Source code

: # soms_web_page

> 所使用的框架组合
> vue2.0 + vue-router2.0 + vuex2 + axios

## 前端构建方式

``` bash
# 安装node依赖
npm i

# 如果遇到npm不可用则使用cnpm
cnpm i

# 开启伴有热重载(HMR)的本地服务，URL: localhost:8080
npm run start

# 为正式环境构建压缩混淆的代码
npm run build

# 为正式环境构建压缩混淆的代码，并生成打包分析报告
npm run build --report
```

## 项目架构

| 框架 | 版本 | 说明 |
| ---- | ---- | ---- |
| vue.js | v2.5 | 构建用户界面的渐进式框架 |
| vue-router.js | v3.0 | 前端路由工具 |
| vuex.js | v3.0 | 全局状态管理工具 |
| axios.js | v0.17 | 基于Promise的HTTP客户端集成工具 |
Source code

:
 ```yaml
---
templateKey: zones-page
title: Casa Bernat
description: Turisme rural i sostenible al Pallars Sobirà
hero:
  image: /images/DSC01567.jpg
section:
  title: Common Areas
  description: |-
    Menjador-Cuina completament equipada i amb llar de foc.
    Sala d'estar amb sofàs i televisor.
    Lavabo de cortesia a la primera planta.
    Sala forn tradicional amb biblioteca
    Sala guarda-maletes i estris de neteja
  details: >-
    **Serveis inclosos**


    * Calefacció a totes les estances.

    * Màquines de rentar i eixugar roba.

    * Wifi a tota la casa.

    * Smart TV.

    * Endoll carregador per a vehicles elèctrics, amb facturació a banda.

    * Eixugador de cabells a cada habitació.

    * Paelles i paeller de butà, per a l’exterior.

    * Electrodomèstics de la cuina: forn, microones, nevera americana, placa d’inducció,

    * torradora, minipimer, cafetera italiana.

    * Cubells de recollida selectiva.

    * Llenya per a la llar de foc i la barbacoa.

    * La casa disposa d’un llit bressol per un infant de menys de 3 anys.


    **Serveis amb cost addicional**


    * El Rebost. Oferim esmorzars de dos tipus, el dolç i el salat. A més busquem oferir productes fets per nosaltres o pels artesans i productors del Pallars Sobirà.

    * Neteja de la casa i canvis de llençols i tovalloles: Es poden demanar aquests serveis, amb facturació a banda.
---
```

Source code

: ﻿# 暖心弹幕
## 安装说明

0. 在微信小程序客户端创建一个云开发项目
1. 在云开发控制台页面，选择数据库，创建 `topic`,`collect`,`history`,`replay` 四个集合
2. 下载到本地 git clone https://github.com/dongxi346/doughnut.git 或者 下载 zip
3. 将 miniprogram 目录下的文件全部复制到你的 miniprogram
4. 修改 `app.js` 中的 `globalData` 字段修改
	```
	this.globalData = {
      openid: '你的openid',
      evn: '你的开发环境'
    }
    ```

□ □ □ □

Task objective:
If a line in the data above includes the string "title", copy it.

Answer for the task:
title: Casa Bernat
  title: Common Areas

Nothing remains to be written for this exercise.